ANALYSES

Exécutions en Indonésie : comment expliquer l’intransigeance de Joko Widodo ?

Interview
30 avril 2015
Le point de vue de Barthélémy Courmont
Joko Widodo, président de l’Indonésie élu en juillet 2014, souhaite porter un message de modernité et d’espoir pour son pays. Quel est son parcours politique ? Quels sont les engagements pris lors de sa campagne présidentielle ?
Il faut avoir en tête que lors de son élection en juillet 2014, Jokowi opère une véritable rupture dans la trajectoire de l’Indonésie depuis sa démocratisation au début des années 2000. En effet, il est le premier président indonésien qui n’est pas issu de l’establishment. Il n’a, dans ses origines familiales et surtout sociales, aucun lien avec les anciens présidents, ni avec les représentants de la classe politique indonésienne. C’est en quelque sorte un intrus, un personnage nouveau dans le paysage politique indonésien. C’est d’ailleurs ce qui rend son élection si spectaculaire, voire historique.
Jokowi est issu d’un milieu très modeste et a un parcours politique assez impressionnant. Il a d’abord été Maire de la ville de Solo, grande ville du centre de Java, où il avait été dans les années 2000 réélu à plus de 85% dans le cadre d’une élection parfaitement démocratique. Ce score traduisait donc déjà sa grande popularité au vu des actions qu’il avait menées durant son premier mandat. Solo est également la ville à Java où se trouvent des foyers d’islamisme radical. La force de Jokowi à l’époque a été de parvenir à s’imposer dans cette ville avec un discours allant totalement à l’encontre de ces milieux très conservateurs, voire radicaux. Il avait réussi à se faire accepter, y compris par ces groupes. Cela traduit le caractère très consensuel de Jokowi, doté d’un grand sens de la négociation.

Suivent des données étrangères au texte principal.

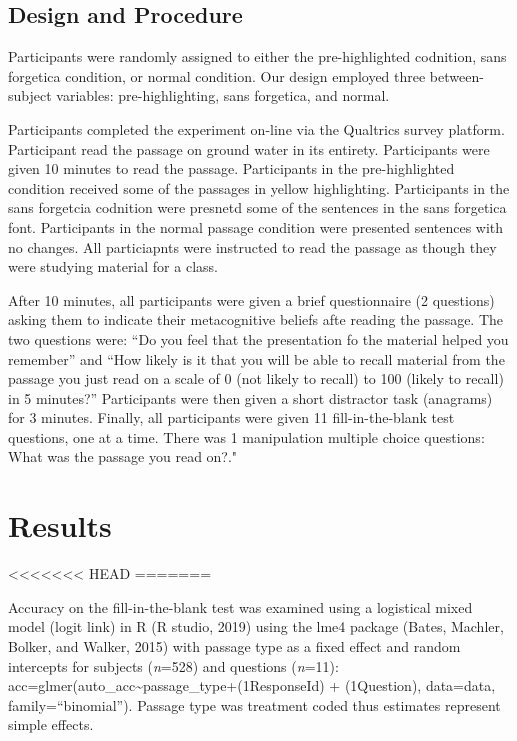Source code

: \documentclass[pdf]{apa6}
\begin{document}
\hypertarget{design-and-procedure-1}{%
\subsection{Design and Procedure}\label{design-and-procedure-1}}

Participants were randomly assigned to either the pre-highlighted codnition, sans forgetica condition, or normal condition. Our design employed three between-subject variables: pre-highlighting, sans forgetica, and normal.

Participants completed the experiment on-line via the Qualtrics survey platform. Participant read the passage on ground water in its entirety. Participants were given 10 minutes to read the passage. Participants in the pre-highlighted condition received some of the passages in yellow highlighting. Participants in the sans forgetcia codnition were presnetd some of the sentences in the sans forgetica font. Participants in the normal passage condition were presented sentences with no changes. All particiapnts were instructed to read the passage as though they were studying material for a class.

After 10 minutes, all participants were given a brief questionnaire (2 questions) asking them to indicate their metacognitive beliefs afte reading the passage. The two questions were: \enquote{Do you feel that the presentation fo the material helped you remember} and \enquote{How likely is it that you will be able to recall material from the passage you just read on a scale of 0 (not likely to recall) to 100 (likely to recall) in 5 minutes?} Participants were then given a short distractor task (anagrams) for 3 minutes. Finally, all participants were given 11 fill-in-the-blank test questions, one at a time. There was 1 manipulation multiple choice questions: What was the passage you read on?."

\hypertarget{results-1}{%
\section{Results}\label{results-1}}
<<<<<<< HEAD
=======

Accuracy on the fill-in-the-blank test was examined using a logistical mixed model (logit link) in R (R studio, 2019) using the lme4 package (Bates, Machler, Bolker, and Walker, 2015) with passage type as a fixed effect and random intercepts for subjects (\emph{n}=528) and questions (\emph{n}=11): acc=glmer(auto\_acc\textasciitilde{}passage\_type+(1\textbar{}ResponseId) + (1\textbar{}Question), data=data, family=\enquote{binomial}). Passage type was treatment coded thus estimates represent simple effects.
\end{document}
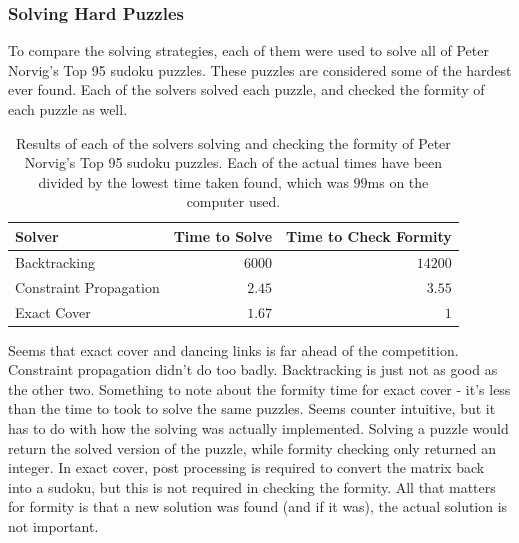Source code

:    \subsubsection{Solving Hard Puzzles}
    To compare the solving strategies, each of them were used to solve all of Peter Norvig's Top 95 sudoku puzzles\cite{norvig}.
    These puzzles are considered some of the hardest ever found. Each of the solvers solved each puzzle, and checked the formity
    of each puzzle as well.
    \begin{table}[H]
    \begin{center}\begin{tabular}{l|r|r}
        \hline
        Solver                  &   Time to Solve   &   Time to Check Formity   \\  \hline
        Backtracking            &   $6000$                  &   $14200$         \\
        Constraint Propagation  &   $2.45$                  &   $3.55$          \\
        Exact Cover             &   $1.67$                  &   $1$             \\
        \hline
    \end{tabular}\end{center}
    \caption{Results of each of the solvers solving and checking the formity of Peter Norvig's Top 95 sudoku puzzles. Each of the actual
    times have been divided by the lowest time taken found, which was $99$ms on the computer used.}
    \label{tab:top95}
    \end{table}
    Seems that exact cover and dancing links is far ahead of the competition. Constraint propagation didn't do too badly. Backtracking
    is just not as good as the other two. Something to note about the formity time for exact cover - it's less than the time to took
    to solve the same puzzles. Seems counter intuitive, but it has to do with how the solving was actually implemented. Solving a puzzle
    would return the solved version of the puzzle, while formity checking only returned an integer. In exact cover, post processing is
    required to convert the matrix back into a sudoku, but this is not required in checking the formity. All that matters for formity
    is that a new solution was found (and if it was), the actual solution is not important.
    

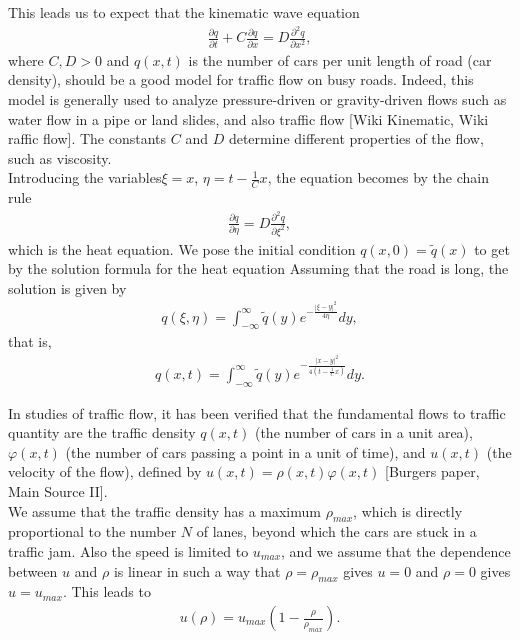 \documentclass[12pt]{article}
\begin{document}
This leads us to expect that the kinematic wave equation 
\begin{align*}
\frac{\partial q}{\partial t}+C\frac{\partial q}{\partial x}=D\frac{\partial^2{q}}{\partial x^2},
\end{align*}
where $C,D>0$ and $q(x,t)$ is the number of cars per unit length of road (car density), should be a good model for traffic flow on busy roads.  Indeed, this model is generally used to analyze pressure-driven or gravity-driven flows such as water flow in a pipe or land slides, and also traffic flow [Wiki Kinematic, Wiki raffic flow]. The constants $C$ and $D$ determine different properties of the flow, such as viscosity. \\

Introducing the variables$\xi=x$,  $\eta=t-\frac{1}{C}x$, the equation becomes by the chain rule
\begin{align*}
\frac{\partial q}{\partial \eta}=D\frac{\partial^2 q}{\partial\xi^2},
\end{align*}
which is the heat equation. We pose the initial condition $q(x,0)=\tilde{q}(x)$ to get by the solution formula for the heat equation Assuming that the road is long, the solution is given by
\begin{align*}
q(\xi, \eta)=\int_{-\infty}^{\infty} \tilde{q}(y)e^{-\frac{|\xi-y|^2}{4\eta}}dy,
\end{align*}
that is, 
\begin{align*}
q(x,t)=\int_{-\infty}^{\infty} \tilde{q}(y)e^{-\frac{|x-y|^2}{4(t-\frac{1}{C}x)}}dy.
\end{align*}

In studies of traffic flow, it has been verified that the fundamental flows to traffic quantity are the traffic density $q(x,t)$ (the number of cars in a unit area), $\varphi(x,t)$ (the number of cars passing a point in a unit of time), and $u(x,t)$ (the velocity of the flow), defined by $u(x,t)=\rho(x,t)\varphi(x,t)$ [Burgers paper, Main Source II].\\

We assume that the traffic density has a maximum $\rho_{max}$, which is directly proportional to the number $N$ of lanes, beyond which the cars are stuck in a traffic jam. Also the speed is limited to $u_{max}$, and we assume that the dependence between $u$ and $\rho$ is linear in such a way that $\rho=\rho_{max}$ gives $u=0$ and $\rho=0$ gives $u=u_{max}$. This leads to
\begin{align*}
u(\rho)=u_{max}\left(1-\frac{\rho}{\rho_{max}}\right).
\end{align*}
\end{document}
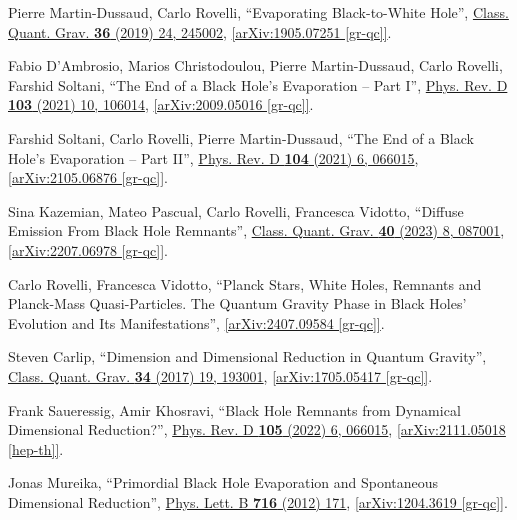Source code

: \documentclass[12pt,preprintnumbers, floatfix, preprintnumbers, letterpaper, superscriptaddress,nofootinbib]{revtex4-2}
\begin{document}
\begin{thebibliography}{99}
Pierre Martin-Dussaud, Carlo Rovelli, ``Evaporating Black-to-White Hole'', {\href{https://iopscience.iop.org/article/10.1088/1361-6382/ab5097}{Class. Quant. Grav. \textbf{36} (2019) 24, 245002}}, \href{https://arxiv.org/abs/1905.07251}{[arXiv:1905.07251 [gr-qc]]}.

Fabio D'Ambrosio, Marios Christodoulou, Pierre Martin-Dussaud, Carlo Rovelli, Farshid Soltani, ``The End of a Black Hole's Evaporation -- Part I'', {\href{https://journals.aps.org/prd/abstract/10.1103/PhysRevD.103.106014}{Phys. Rev. D \textbf{103} (2021) 10, 106014}}, \href{https://arxiv.org/abs/2009.05016}{[arXiv:2009.05016 [gr-qc]]}.

Farshid Soltani, Carlo Rovelli, Pierre Martin-Dussaud, ``The End of a Black Hole's Evaporation -- Part II'', {\href{https://journals.aps.org/prd/abstract/10.1103/PhysRevD.104.066015}{Phys. Rev. D \textbf{104} (2021) 6, 066015}}, \href{https://arxiv.org/abs/2105.06876}{[arXiv:2105.06876 [gr-qc]]}.

Sina Kazemian, Mateo Pascual, Carlo Rovelli, Francesca Vidotto, ``Diffuse Emission From Black Hole Remnants'', {\href{https://iopscience.iop.org/article/10.1088/1361-6382/acc232}{Class. Quant. Grav. \textbf{40} (2023) 8, 087001}}, \href{https://arxiv.org/abs/2207.06978}{[arXiv:2207.06978 [gr-qc]]}.

Carlo Rovelli, Francesca Vidotto, ``Planck Stars, White Holes, Remnants and Planck-Mass Quasi-Particles. The Quantum Gravity Phase in Black Holes’ Evolution and Its Manifestations'', \href{https://arxiv.org/abs/2407.09584}{[arXiv:2407.09584 [gr-qc]]}.


Steven Carlip, ``Dimension and Dimensional Reduction in Quantum Gravity'', {\href{https://iopscience.iop.org/article/10.1088/1361-6382/aa8535}{Class. Quant. Grav. \textbf{34} (2017) 19, 193001}}, \href{https://arxiv.org/abs/1705.05417}{[arXiv:1705.05417 [gr-qc]]}.

Frank Saueressig, Amir Khosravi, ``Black Hole Remnants from Dynamical Dimensional Reduction?'', {\href{https://journals.aps.org/prd/abstract/10.1103/PhysRevD.105.066015}{Phys. Rev. D \textbf{105} (2022) 6, 066015}}, \href{https://arxiv.org/abs/2111.05018}{[arXiv:2111.05018 [hep-th]]}.


Jonas Mureika, ``Primordial Black Hole Evaporation and Spontaneous Dimensional Reduction'', {\href{https://www.sciencedirect.com/science/article/pii/S0370269312008660?via\%3Dihub}{Phys. Lett. B \textbf{716} (2012) 171}}, \href{https://arxiv.org/abs/1204.3619}{[arXiv:1204.3619 [gr-qc]]}.


\end{thebibliography}
\end{document}
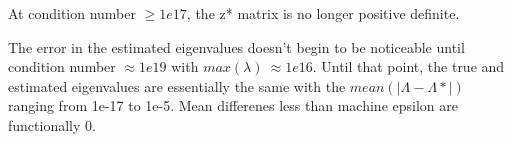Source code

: \documentclass{article}\usepackage[]{graphicx}\usepackage[]{color}
\begin{document}
At condition number $\ge 1e17$, the z* matrix is no longer positive definite.

The error in the estimated eigenvalues doesn't begin to be noticeable until condition number $\approx 1e19$ with $max(\lambda)~\approx 1e16$. Until that point, the true and estimated eigenvalues are essentially the same with the $mean(|\Lambda - \Lambda*|)$ ranging from 1e-17 to 1e-5. Mean differenes less than machine epsilon are functionally 0.
\end{document}
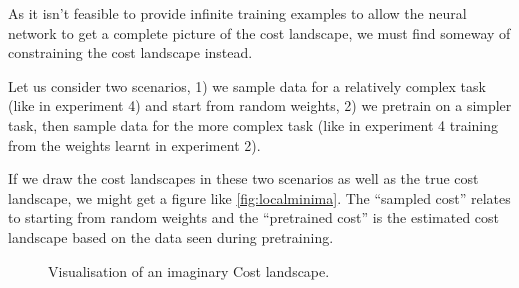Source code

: As it isn't feasible to provide infinite training examples to allow the neural network to get a complete picture of the cost landscape, we must find someway of constraining the cost landscape instead.

Let us consider two scenarios, 1) we sample data for a relatively complex task (like in experiment 4) and start from random weights, 2) we pretrain on a simpler task, then sample data for the more complex task (like in experiment 4 training from the weights learnt in experiment 2).

If we draw the cost landscapes in these two scenarios as well as the true cost landscape, we might get a figure like \autoref{fig:localminima}. The ``sampled cost'' relates to starting from random weights and the ``pretrained cost'' is the estimated cost landscape based on the data seen during pretraining.
\begin{figure}[h!]
\begin{center}
\caption{Visualisation of an imaginary Cost landscape.}
\label{fig:localminima}
\end{center}
\end{figure}

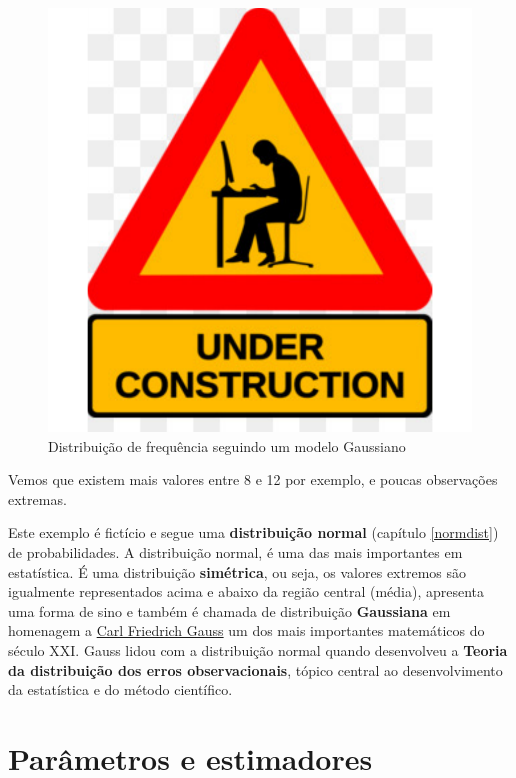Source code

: \documentclass[
]{book}
\begin{document}
\begin{figure}

{\centering \includegraphics{probest-cambientais_files/figure-latex/unnamed-chunk-234-1} 

}

\caption{Distribuição de frequência seguindo um modelo Gaussiano}\label{fig:unnamed-chunk-234}
\end{figure}

Vemos que existem mais valores entre 8 e 12 por exemplo, e poucas observações extremas.

Este exemplo é fictício e segue uma \textbf{distribuição normal} (capítulo \ref{normdist}) de probabilidades. A distribuição normal, é uma das mais importantes em estatística. É uma distribuição \textbf{simétrica}, ou seja, os valores extremos são igualmente representados acima e abaixo da região central (média), apresenta uma forma de sino e também é chamada de distribuição \textbf{Gaussiana} em homenagem a \href{https://en.wikipedia.org/wiki/Carl_Friedrich_Gauss}{Carl Friedrich Gauss} um dos mais importantes matemáticos do século XXI. Gauss lidou com a distribuição normal quando desenvolveu a \textbf{Teoria da distribuição dos erros observacionais}, tópico central ao desenvolvimento da estatística e do método científico.

\hypertarget{paruxe2metros-e-estimadores}{%
\section{Parâmetros e estimadores}\label{paruxe2metros-e-estimadores}}
\end{document}
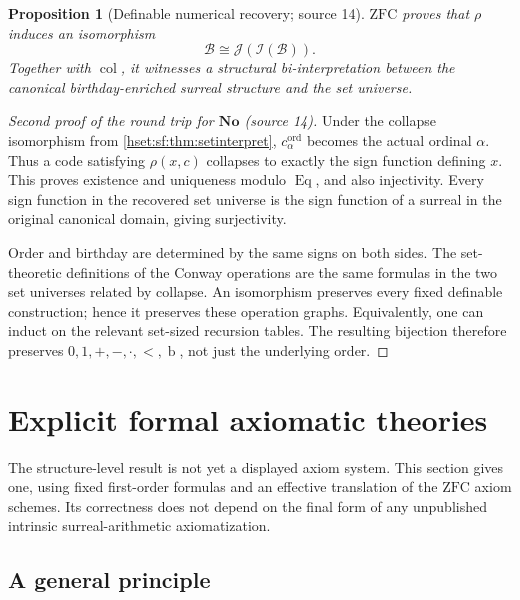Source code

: \documentclass[11pt,letterpaper]{article}
\newtheorem{proposition}[proposition]{Proposition}\aliascntresetthe{proposition}
\theoremstyle{definition}
\theoremstyle{remark}
\newcommand{\No}{\mathbf{No}}
\newcommand{\bd}{\operatorname{b}}
\newcommand{\B}{\mathcal B}
\newcommand{\I}{\mathcal I}
\newcommand{\J}{\mathcal J}
\newcommand{\ZFC}{\mathrm{ZFC}}
\newcommand{\Eqc}{\operatorname{Eq}}
\begin{document}
\begin{proposition}[Definable numerical recovery; source 14]\label{hset:sf:prop:recovery}
$\ZFC$ proves that $\rho$ induces an isomorphism
\[
 \B\cong\J(\I(\B)).
\]
Together with $\operatorname{col}$, it witnesses a structural bi-interpretation
between the canonical birthday-enriched surreal structure and the set universe.
\end{proposition}
\begin{proof}[Second proof of the round trip for $\No$ (source 14)]
Under the collapse isomorphism from \cref{hset:sf:thm:setinterpret},
$c^{\mathrm{ord}}_\alpha$ becomes the actual ordinal $\alpha$. Thus a code
satisfying $\rho(x,c)$ collapses to exactly the sign function defining $x$. This
proves existence and uniqueness modulo $\Eqc$, and also injectivity. Every sign
function in the recovered set universe is the sign function of a surreal in the
original canonical domain, giving surjectivity.

Order and birthday are determined by the same signs on both sides. The
set-theoretic definitions of the Conway operations are the same formulas in the
two set universes related by collapse. An isomorphism preserves every fixed
definable construction; hence it preserves these operation graphs. Equivalently,
one can induct on the relevant set-sized recursion tables. The resulting
bijection therefore preserves $0,1,+,-,\cdot,<,\bd$, not just the underlying order.
\end{proof}

\section{Explicit formal axiomatic theories}
\label{hset:sf:sec:axioms}

The structure-level result is not yet a displayed axiom system. This section gives
one, using fixed first-order formulas and an effective translation of the $\ZFC$
axiom schemes. Its correctness does not depend on the final form of any
unpublished intrinsic surreal-arithmetic axiomatization.

\subsection{A general principle}
\end{document}
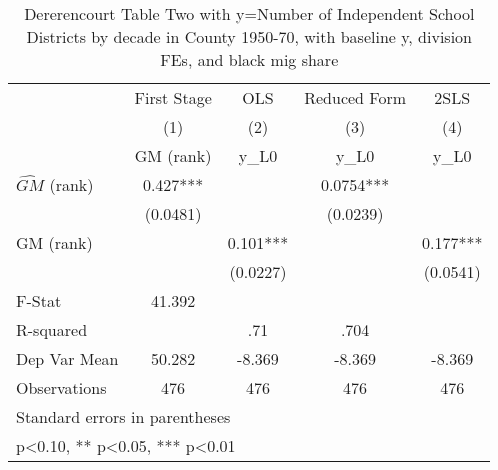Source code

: \begin{table}[htbp]\centering
\def\sym#1{\ifmmode^{#1}\else\(^{#1}\)\fi}
\caption{Dererencourt Table Two with y=Number of Independent School Districts by decade in County 1950-70, with baseline y, division FEs, and black mig share}
\begin{tabular}{l*{4}{c}}
\toprule
                    & First Stage   &         OLS   &Reduced Form   &        2SLS   \\
                    &\multicolumn{1}{c}{(1)}&\multicolumn{1}{c}{(2)}&\multicolumn{1}{c}{(3)}&\multicolumn{1}{c}{(4)}\\
                    &\multicolumn{1}{c}{GM  (rank)}&\multicolumn{1}{c}{y\_L0}&\multicolumn{1}{c}{y\_L0}&\multicolumn{1}{c}{y\_L0}\\
\midrule
$\hat{GM}$ (rank)   &       0.427***&               &      0.0754***&               \\
                    &    (0.0481)   &               &    (0.0239)   &               \\
\addlinespace
GM  (rank)          &               &       0.101***&               &       0.177***\\
                    &               &    (0.0227)   &               &    (0.0541)   \\
\midrule
F-Stat              &      41.392   &               &               &               \\
R-squared           &               &         .71   &        .704   &               \\
Dep Var Mean        &      50.282   &      -8.369   &      -8.369   &      -8.369   \\
Observations        &         476   &         476   &         476   &         476   \\
\bottomrule
\multicolumn{5}{l}{\footnotesize Standard errors in parentheses}\\
\multicolumn{5}{l}{\footnotesize * p<0.10, ** p<0.05, *** p<0.01}\\
\end{tabular}
\end{table}

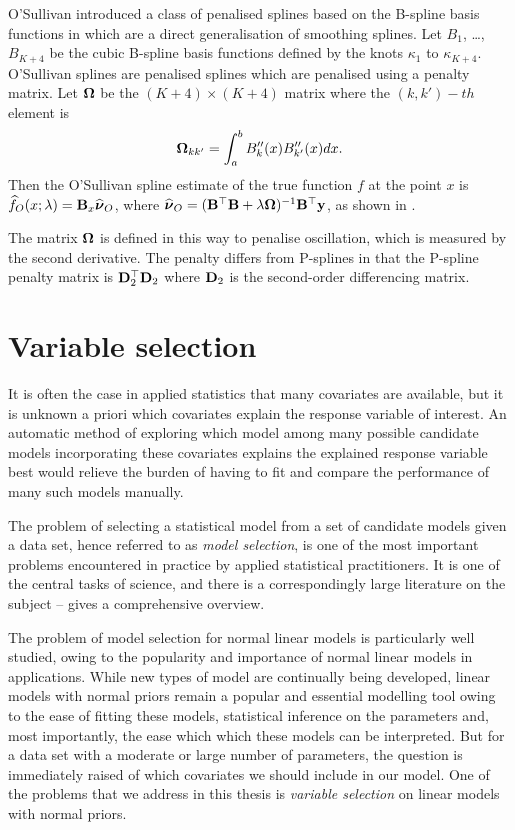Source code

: O'Sullivan introduced a class of penalised splines based on the B-spline basis functions in
\cite{OSullivan1986} which are a direct generalisation of smoothing splines. Let $B_1$, \ldots, $B_{K+4}$ be
the cubic B-spline basis functions defined by the knots $\kappa_1$ to $\kappa_{K+4}$. O'Sullivan splines are
penalised splines which are penalised using a penalty matrix. Let ${\boldsymbol \Omega}$ be the $(K+4) \times (K+4)$ matrix
where the $(k, k')-th$ element is \[   {\boldsymbol \Omega}_{k k'} = \int_a^b B''_k(x) B''_{k'}(x) dx. \] Then the
O'Sullivan spline estimate of the true function $f$ at the point $x$ is $\widehat{f}_O(x; \lambda) = {\bf B}_x
\widehat{{\boldsymbol \nu}}_O$, where $\widehat{{\boldsymbol \nu}}_O = ({\bf B}^\top {\bf B} + \lambda {\boldsymbol\Omega})^{-1} {\bf B}^\top {\bf y}$, as shown in
\cite{ruppert_wand_carroll_2003}.

The matrix ${\boldsymbol \Omega}$ is defined in this way to penalise oscillation, which is measured by the second
derivative. The penalty differs from P-splines in that the P-spline penalty matrix is ${\bf D}_2^\top {\bf D}_2$ where
${\bf D}_2$ is the second-order differencing matrix.

\section{Variable selection}
It is often the case in applied statistics that many covariates are available, but it is unknown a priori
which covariates explain the response variable of interest. An automatic method of exploring which model among
many possible candidate models incorporating these covariates explains the explained response variable best
would relieve the burden of having to fit and compare the performance of many such models manually.

The problem of selecting a statistical model from a set of candidate models given a data set, hence referred
to as \emph{model selection}, is one of the most important problems encountered in practice by applied
statistical practitioners. It is one of the central tasks of science, and there is a correspondingly large
literature on the subject -- \cite{Claeskens:1251912} gives a comprehensive overview.

The problem of model selection for normal linear models is particularly well studied, owing to the popularity
and importance of normal linear models in applications. While new types of model are continually being
developed, linear models with normal priors remain a popular and essential modelling tool owing to the ease of
fitting these models, statistical inference on the parameters and, most importantly, the ease which which
these models can be interpreted. But for a data set with a moderate or large number of parameters, the
question is immediately raised of which covariates we should include in our model. One of the problems that we
address in this thesis is \emph{variable selection} on linear models with normal priors.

Ce succès, dans la ville de Solo, l’a poussé à devenir candidat au poste de gouverneur de Jakarta où, là encore, il a fait un travail très apprécié par la population de la capitale. Détail intéressant, quand Jokowi était candidat à ce poste dans la plus grande ville d’Indonésie – ville à très forte majorité musulmane – il avait choisi comme colistier un chrétien. Malgré cela, il avait réussi à gagner l’élection et n’a jamais pâti de cette stratégie. Son bilan en tant que gouverneur a par ailleurs été marqué par de très grandes avancées sociales, notamment un projet de métro à Jakarta pour désengorger la ville ou encore par des projets d’assainissement de quartiers extrêmement pauvres. Il a donc un parcours politique quasiment exemplaire et a réussi à gagner une popularité extrême auprès des classes les plus défavorisées. C’est sur cela qu’il s’est appuyé dans le cadre de son programme présidentiel l’an dernier.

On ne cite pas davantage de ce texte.